*** Opening Data for the task ***
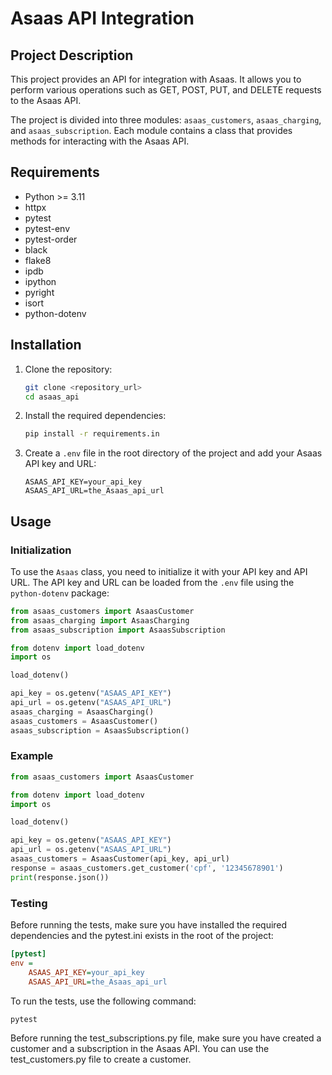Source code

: # Asaas API Integration

## Project Description

This project provides an API for integration with Asaas. It allows you to perform various operations such as GET, POST, PUT, and DELETE requests to the Asaas API.

The project is divided into three modules: `asaas_customers`, `asaas_charging`, and `asaas_subscription`. Each module contains a class that provides methods for interacting with the Asaas API.

## Requirements

- Python >= 3.11
- httpx
- pytest
- pytest-env
- pytest-order
- black
- flake8
- ipdb
- ipython
- pyright
- isort
- python-dotenv

## Installation

1. Clone the repository:
    ```sh
    git clone <repository_url>
    cd asaas_api
    ```

2. Install the required dependencies:
    ```sh
    pip install -r requirements.in
    ```

3. Create a `.env` file in the root directory of the project and add your Asaas API key and URL:
    ```dotenv
    ASAAS_API_KEY=your_api_key
    ASAAS_API_URL=the_Asaas_api_url
    ```

## Usage

### Initialization

To use the `Asaas` class, you need to initialize it with your API key and API URL. The API key and URL can be loaded from the `.env` file using the `python-dotenv` package:

```python
from asaas_customers import AsaasCustomer
from asaas_charging import AsaasCharging
from asaas_subscription import AsaasSubscription

from dotenv import load_dotenv
import os

load_dotenv()

api_key = os.getenv("ASAAS_API_KEY")
api_url = os.getenv("ASAAS_API_URL")
asaas_charging = AsaasCharging()
asaas_customers = AsaasCustomer()
asaas_subscription = AsaasSubscription()
```

### Example
```python
from asaas_customers import AsaasCustomer

from dotenv import load_dotenv
import os

load_dotenv()

api_key = os.getenv("ASAAS_API_KEY")
api_url = os.getenv("ASAAS_API_URL")
asaas_customers = AsaasCustomer(api_key, api_url)
response = asaas_customers.get_customer('cpf', '12345678901')
print(response.json()) 
```

### Testing
Before running the tests, make sure you have installed the required dependencies and the pytest.ini exists in the root of the project:

```pytest.ini
[pytest]
env =
    ASAAS_API_KEY=your_api_key
    ASAAS_API_URL=the_Asaas_api_url
```

To run the tests, use the following command:

```sh
pytest
```

Before running the test_subscriptions.py file, make sure you have created a customer and a subscription in the Asaas API. You can use the test_customers.py file to create a customer.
*** Closing Data for the task ***
--- Problem description ---
Please return every line in the data that includes the string "root".

--- Answer ---
3. Create a `.env` file in the root directory of the project and add your Asaas API key and URL:
Before running the tests, make sure you have installed the required dependencies and the pytest.ini exists in the root of the project:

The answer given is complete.